"Eyang bilang begitu?"
"Hng."
"Di utamakan anak laki-laki dulu?"
"Hng."
"Tiket liburan juga udah disiapin?"
"Hng."
"Ya udah, biarain aja, jangan terlalu dipikirin."
Setelah beberapa hari terlewati, Sephora akhirnya menceritakan hal tersebut kepada Sagion dengan segala keberaniannya. Atau lebih tepatnya perempuan itu menunggu waktu yang pas agar mereka bisa membahasnya dengan kepala dingin tanpa gangguan dari pekerjaan masing-masing.
Seperti akhir pekan ini contohnya. Jam alarm pada nakas sudah menunjukkan pukul 08.10, tapi keduanya lebih memilih menetap di atas kasur untuk membahas satu dan lain hal. Entah sudah berapa lama mereka melakukannya.
Tubuh keduanya masih terbalut piyama berbeda warna dengan selimut yang menutupi sampai sebatas pinggang. Sagion menyenderkan punggungnya pada kepala ranjang, sedangkan Sephora yang duduk di sampingnya lebih memilih untuk menjadikan bahu kokoh suaminya sebagai sandarannya, nyaman.

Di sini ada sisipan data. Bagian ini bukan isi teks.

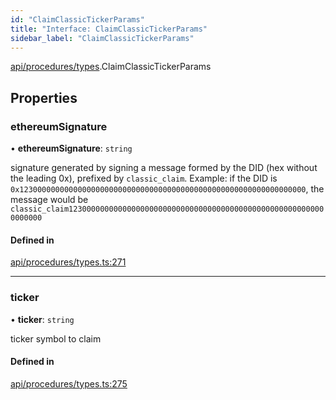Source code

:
 ```yaml
---
id: "ClaimClassicTickerParams"
title: "Interface: ClaimClassicTickerParams"
sidebar_label: "ClaimClassicTickerParams"
---
```


[api/procedures/types](../../../../../modules/API/Procedures/Types/Types.md).ClaimClassicTickerParams

## Properties

### ethereumSignature

• **ethereumSignature**: `string`

signature generated by signing a message formed by the DID (hex without the leading 0x),
  prefixed by `classic_claim`. Example: if the DID is `0x1230000000000000000000000000000000000000000000000000000000000000`,
  the message would be `classic_claim1230000000000000000000000000000000000000000000000000000000000000`

#### Defined in

[api/procedures/types.ts:271](https://github.com/PolymeshAssociation/polymesh-sdk/blob/31fdce23/src/api/procedures/types.ts#L271)

___

### ticker

• **ticker**: `string`

ticker symbol to claim

#### Defined in

[api/procedures/types.ts:275](https://github.com/PolymeshAssociation/polymesh-sdk/blob/31fdce23/src/api/procedures/types.ts#L275)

"Can I ask you something, Sepho?"
"Apa?"
"Did I make it? Maksudnya, did I make you happy with me? Did I treat you like how you wanna be treat? Did I make you comfortable?"
Kalimat itu tanpa disangka-sangka sungguh memberikan sengatan di hati si perempuan. Sephora bergeming untuk beberapa saat. Benaknya melalang buana, memikirkan hal apa yang sekiranya membuat lelaki itu berucap begitu. Apakah ada sesuatu hal yang sedang mengusik pikirannya?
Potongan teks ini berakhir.